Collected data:

►

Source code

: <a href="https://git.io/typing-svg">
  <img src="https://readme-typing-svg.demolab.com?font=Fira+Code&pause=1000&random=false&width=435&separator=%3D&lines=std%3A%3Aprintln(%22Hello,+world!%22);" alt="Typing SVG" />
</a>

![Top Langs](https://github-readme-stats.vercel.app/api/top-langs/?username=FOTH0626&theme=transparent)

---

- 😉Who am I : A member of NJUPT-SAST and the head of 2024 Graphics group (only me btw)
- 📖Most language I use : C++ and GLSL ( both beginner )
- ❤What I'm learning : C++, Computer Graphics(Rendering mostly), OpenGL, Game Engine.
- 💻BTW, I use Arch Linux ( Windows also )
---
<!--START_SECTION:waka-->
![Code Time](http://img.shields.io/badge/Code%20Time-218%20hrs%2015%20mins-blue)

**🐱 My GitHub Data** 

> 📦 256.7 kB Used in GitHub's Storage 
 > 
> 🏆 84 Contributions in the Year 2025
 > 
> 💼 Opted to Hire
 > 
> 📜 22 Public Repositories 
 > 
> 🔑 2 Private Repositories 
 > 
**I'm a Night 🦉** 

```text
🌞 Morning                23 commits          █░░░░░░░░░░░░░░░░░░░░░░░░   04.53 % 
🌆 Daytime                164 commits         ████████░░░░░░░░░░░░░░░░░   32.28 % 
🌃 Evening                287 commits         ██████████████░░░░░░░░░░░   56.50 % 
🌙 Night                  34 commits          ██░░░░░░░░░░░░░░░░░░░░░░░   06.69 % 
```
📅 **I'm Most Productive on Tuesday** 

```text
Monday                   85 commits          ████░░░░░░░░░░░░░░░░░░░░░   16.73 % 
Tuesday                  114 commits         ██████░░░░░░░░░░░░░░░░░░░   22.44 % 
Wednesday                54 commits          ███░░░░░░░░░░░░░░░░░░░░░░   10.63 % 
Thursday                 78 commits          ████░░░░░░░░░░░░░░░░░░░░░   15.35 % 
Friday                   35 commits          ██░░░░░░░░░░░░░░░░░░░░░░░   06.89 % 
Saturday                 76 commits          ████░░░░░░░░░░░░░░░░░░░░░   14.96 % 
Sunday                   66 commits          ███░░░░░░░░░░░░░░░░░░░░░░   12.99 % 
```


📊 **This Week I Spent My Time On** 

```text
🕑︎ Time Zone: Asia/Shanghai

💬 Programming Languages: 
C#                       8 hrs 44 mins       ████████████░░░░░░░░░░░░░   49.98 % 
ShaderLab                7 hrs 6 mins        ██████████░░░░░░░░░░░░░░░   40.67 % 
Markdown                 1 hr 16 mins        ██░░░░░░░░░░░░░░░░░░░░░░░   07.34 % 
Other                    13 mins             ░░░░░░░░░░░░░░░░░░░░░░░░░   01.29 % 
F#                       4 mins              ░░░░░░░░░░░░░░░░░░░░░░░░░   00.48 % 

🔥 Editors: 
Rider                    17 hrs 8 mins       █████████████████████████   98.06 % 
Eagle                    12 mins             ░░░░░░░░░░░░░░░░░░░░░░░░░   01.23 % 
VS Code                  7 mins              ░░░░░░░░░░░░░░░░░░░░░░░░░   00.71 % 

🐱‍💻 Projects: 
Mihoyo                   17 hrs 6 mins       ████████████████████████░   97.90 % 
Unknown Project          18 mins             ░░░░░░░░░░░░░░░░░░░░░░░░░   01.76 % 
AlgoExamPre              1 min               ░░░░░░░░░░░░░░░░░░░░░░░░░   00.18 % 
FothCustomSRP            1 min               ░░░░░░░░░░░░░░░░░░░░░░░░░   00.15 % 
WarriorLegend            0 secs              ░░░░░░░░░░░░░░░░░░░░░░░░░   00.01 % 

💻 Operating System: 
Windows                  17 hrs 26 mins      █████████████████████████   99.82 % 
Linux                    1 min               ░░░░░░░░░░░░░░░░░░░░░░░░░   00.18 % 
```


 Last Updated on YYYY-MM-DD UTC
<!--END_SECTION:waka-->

◄
►

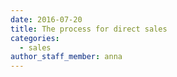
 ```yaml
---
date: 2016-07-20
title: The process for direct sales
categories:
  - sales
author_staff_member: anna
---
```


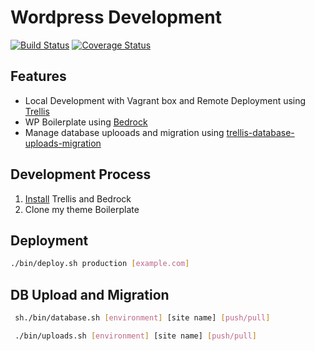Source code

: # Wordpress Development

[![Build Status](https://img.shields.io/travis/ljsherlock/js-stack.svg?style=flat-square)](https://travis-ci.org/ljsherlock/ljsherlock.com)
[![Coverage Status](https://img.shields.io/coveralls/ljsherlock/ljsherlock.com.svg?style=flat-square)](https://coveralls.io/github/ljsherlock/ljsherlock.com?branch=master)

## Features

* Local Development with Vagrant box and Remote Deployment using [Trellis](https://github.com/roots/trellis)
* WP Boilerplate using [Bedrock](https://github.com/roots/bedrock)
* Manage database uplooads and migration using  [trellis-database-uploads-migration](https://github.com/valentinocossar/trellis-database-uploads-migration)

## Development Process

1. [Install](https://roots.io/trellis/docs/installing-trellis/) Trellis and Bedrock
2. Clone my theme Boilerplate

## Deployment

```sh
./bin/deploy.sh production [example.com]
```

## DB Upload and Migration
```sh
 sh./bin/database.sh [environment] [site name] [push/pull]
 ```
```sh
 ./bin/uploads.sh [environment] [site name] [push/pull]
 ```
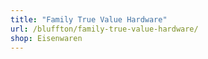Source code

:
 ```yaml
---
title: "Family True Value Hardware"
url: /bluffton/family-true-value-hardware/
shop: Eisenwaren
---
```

◄
►

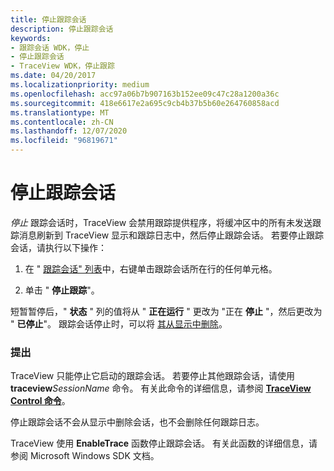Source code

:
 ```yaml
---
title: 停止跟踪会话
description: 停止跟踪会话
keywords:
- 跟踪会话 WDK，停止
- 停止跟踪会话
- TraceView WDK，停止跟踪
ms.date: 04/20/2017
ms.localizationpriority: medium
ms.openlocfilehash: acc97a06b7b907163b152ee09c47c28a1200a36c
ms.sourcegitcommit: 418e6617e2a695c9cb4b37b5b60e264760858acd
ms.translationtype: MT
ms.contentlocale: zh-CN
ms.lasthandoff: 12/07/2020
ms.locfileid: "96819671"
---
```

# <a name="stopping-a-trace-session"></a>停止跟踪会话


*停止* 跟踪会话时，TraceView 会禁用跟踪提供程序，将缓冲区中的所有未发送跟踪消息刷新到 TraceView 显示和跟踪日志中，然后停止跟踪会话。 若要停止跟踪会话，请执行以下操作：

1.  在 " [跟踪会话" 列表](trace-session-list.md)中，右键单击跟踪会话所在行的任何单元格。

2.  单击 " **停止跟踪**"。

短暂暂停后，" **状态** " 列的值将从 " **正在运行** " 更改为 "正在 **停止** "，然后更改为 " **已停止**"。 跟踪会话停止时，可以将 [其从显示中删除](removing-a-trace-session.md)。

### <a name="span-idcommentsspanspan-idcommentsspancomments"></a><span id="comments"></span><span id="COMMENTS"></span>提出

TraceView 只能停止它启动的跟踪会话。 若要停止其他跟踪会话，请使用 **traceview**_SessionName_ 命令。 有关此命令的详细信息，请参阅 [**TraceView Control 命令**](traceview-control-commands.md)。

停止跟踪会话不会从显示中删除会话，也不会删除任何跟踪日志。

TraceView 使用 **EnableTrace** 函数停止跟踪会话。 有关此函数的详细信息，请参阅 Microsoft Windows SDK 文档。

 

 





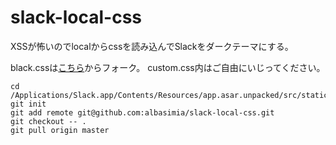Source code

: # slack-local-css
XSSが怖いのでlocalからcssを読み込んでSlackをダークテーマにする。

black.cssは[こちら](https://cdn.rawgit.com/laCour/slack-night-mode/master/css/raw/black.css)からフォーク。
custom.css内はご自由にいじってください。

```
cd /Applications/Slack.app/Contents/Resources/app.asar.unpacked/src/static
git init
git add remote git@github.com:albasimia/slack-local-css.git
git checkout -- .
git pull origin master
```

◄

(Requirement) Check each line of the records above for "environment", and copy those that have it.

(Output of the task)
 sh./bin/database.sh [environment] [site name] [push/pull]
 ./bin/uploads.sh [environment] [site name] [push/pull]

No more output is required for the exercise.